Personal responsibility and manipulative people

I was reading Ezekiel today, and it was about personal responsibility. I think it is good to remember that we are responsible for our decisions and for our relationship to the Lord. Although that sounds a little grim at first, it's a good thing to remember when life seems complicated and overwhelming. God is not going to judge you for the sins of your parents.

If you are Christian, you are saved through Jesus for your own sins. Your parents' sins were never your responsibility. Let's take a look at that verse:

The Lord spoke to me and said, "What is this proverb people keep repeating in the land of Israel?

'The parents ate the sour grapes,
But the children got the sour taste.'


"As surely as I am the living God," says the Sovereign Lord, "you will not repeat this proverb in Israel any more. The life of every person belongs to me, the life of the parent as well as that of the child. The person who sins is the one who will die.


Ezekiel 18: 1 - 4


We live in a fallen world due to original sin from Adam and Eve. Yet their debt is not on us forever until it's paid, which we anyway cannot do on our own. We can still be saved and join God and Jesus in heaven. There is a place prepared for us there, if we are willing to accept it.

In the meantime though, life can seem confusing.  I'm talking not just about spiritual decisions but everyday life decisions. Life is messy and not always clean-cut. Ultimately though, one simplifying thing is to consider if something is your primary responsibility or not. While it's a good thing to help a friend or neighbor if you can do so, it's not your responsibility to take all their problems on as your own. It can be difficult to strike an appropriate balance between helping others while at the same time looking after your own needs (physically, emotionally, and spiritually).

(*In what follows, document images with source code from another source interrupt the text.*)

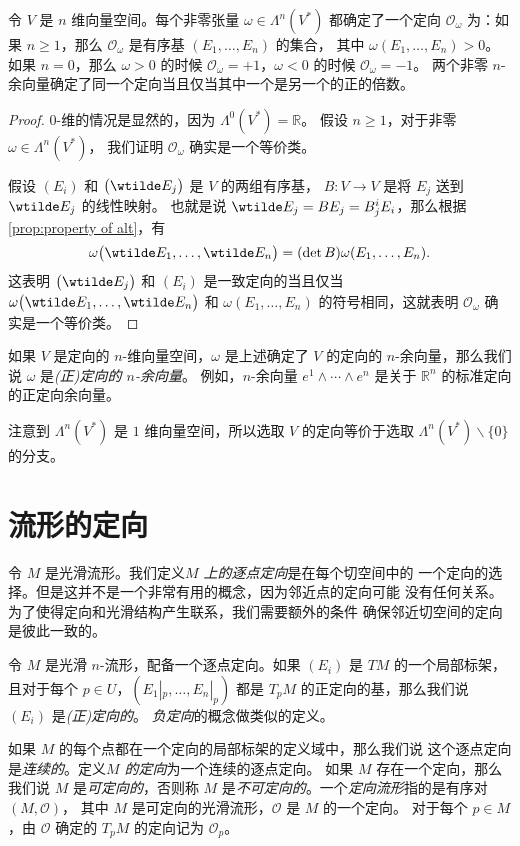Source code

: \begin{proposition}
  令 $V$ 是 $n$ 维向量空间。每个非零张量 $\omega\in\Lambda^n(V^*)$
  都确定了一个定向 $\mathcal{O}_\omega$ 为：如果 $n\ge 1$，那么 
  $\mathcal{O}_\omega$ 是有序基 $(E_1,\dots,E_n)$ 的集合，
  其中 $\omega(E_1,\dots,E_n)>0$。如果 $n=0$，那么 $\omega>0$
  的时候 $\mathcal{O}_\omega=+1$，$\omega<0$ 的时候 $\mathcal{O}_\omega=-1$。
  两个非零 $n$-余向量确定了同一个定向当且仅当其中一个是另一个的正的倍数。 
\end{proposition}
\begin{proof}
  $0$-维的情况是显然的，因为 $\Lambda^0(V^*)=\mathbb{R}$。
  假设 $n\ge 1$，对于非零 $\omega\in \Lambda^n(V^*)$，
  我们证明 $\mathcal{O}_\omega$ 确实是一个等价类。

  假设 $(E_i)$ 和 $\bigl(\wtilde E_j\bigr)$ 是 $V$ 的两组有序基，
  $B:V\to V$ 是将 $E_j$ 送到 $\wtilde E_j$ 的线性映射。
  也就是说 $\wtilde E_j=BE_j=B^i_jE_i$，那么根据
  \autoref{prop:property of alt}，有
  \[
    \omega\bigl(\wtilde E_1,\dots,\wtilde E_n\bigr)  =
    (\det B)\omega(E_1,\dots,E_n).
  \]
  这表明 $\bigl(\wtilde E_j\bigr)$ 和 $(E_i)$ 是一致定向的当且仅当
  $\omega\bigl(\wtilde E_1,\dots,\wtilde E_n\bigr)$ 和 $\omega(E_1,\dots,E_n)$
  的符号相同，这就表明 $\mathcal{O}_\omega$ 确实是一个等价类。
\end{proof}

如果 $V$ 是定向的 $n$-维向量空间，$\omega$ 是上述确定了 $V$ 的定向的
$n$-余向量，那么我们说 $\omega$ 是\emph{(正)定向的 $n$-余向量}。
例如，$n$-余向量 $e^1\wedge\cdots\wedge e^n$ 是关于 $\mathbb{R}^n$
的标准定向的正定向余向量。

注意到 $\Lambda^n(V^*)$ 是 $1$ 维向量空间，所以选取 $V$ 的定向等价于选取
$\Lambda^n(V^*) \smallsetminus\{0\}$ 的分支。

\section{流形的定向}

令 $M$ 是光滑流形。我们定义\emph{$M$ 上的逐点定向}是在每个切空间中的
一个定向的选择。但是这并不是一个非常有用的概念，因为邻近点的定向可能
没有任何关系。为了使得定向和光滑结构产生联系，我们需要额外的条件
确保邻近切空间的定向是彼此一致的。

令 $M$ 是光滑 $n$-流形，配备一个逐点定向。如果 $(E_i)$ 是 $TM$
的一个局部标架，且对于每个 $p\in U$，$(E_1|_p,\dots,E_n|_p)$
都是 $T_pM$ 的正定向的基，那么我们说 $(E_i)$ 是\emph{(正)定向的}。
\emph{负定向}的概念做类似的定义。
 
如果 $M$ 的每个点都在一个定向的局部标架的定义域中，那么我们说
这个逐点定向是\emph{连续的}。定义\emph{$M$ 的定向}为一个连续的逐点定向。
如果 $M$ 存在一个定向，那么我们说 $M$ 是\emph{可定向的}，否则称
$M$ 是\emph{不可定向的}。一个\emph{定向流形}指的是有序对 $(M,\mathcal{O})$，
其中 $M$ 是可定向的光滑流形，$\mathcal{O}$ 是 $M$ 的一个定向。
对于每个 $p\in M$，由 $\mathcal{O}$ 确定的 $T_pM$ 的定向记为 $\mathcal{O}_p$。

If this is an area you struggle with, be sure to pray about things.

Also it helps to consider the ramifications. For example, it is ideal to offer an elderly neighbor a ride with you to the grocery store on a snowy day so they can get their groceries safely. On the other hand, if your friend asks you to co-sign his mortgage, it's usually best to say no - you'd be putting yourself at financial and legal liability if he were unable or unwilling to make the payments one day.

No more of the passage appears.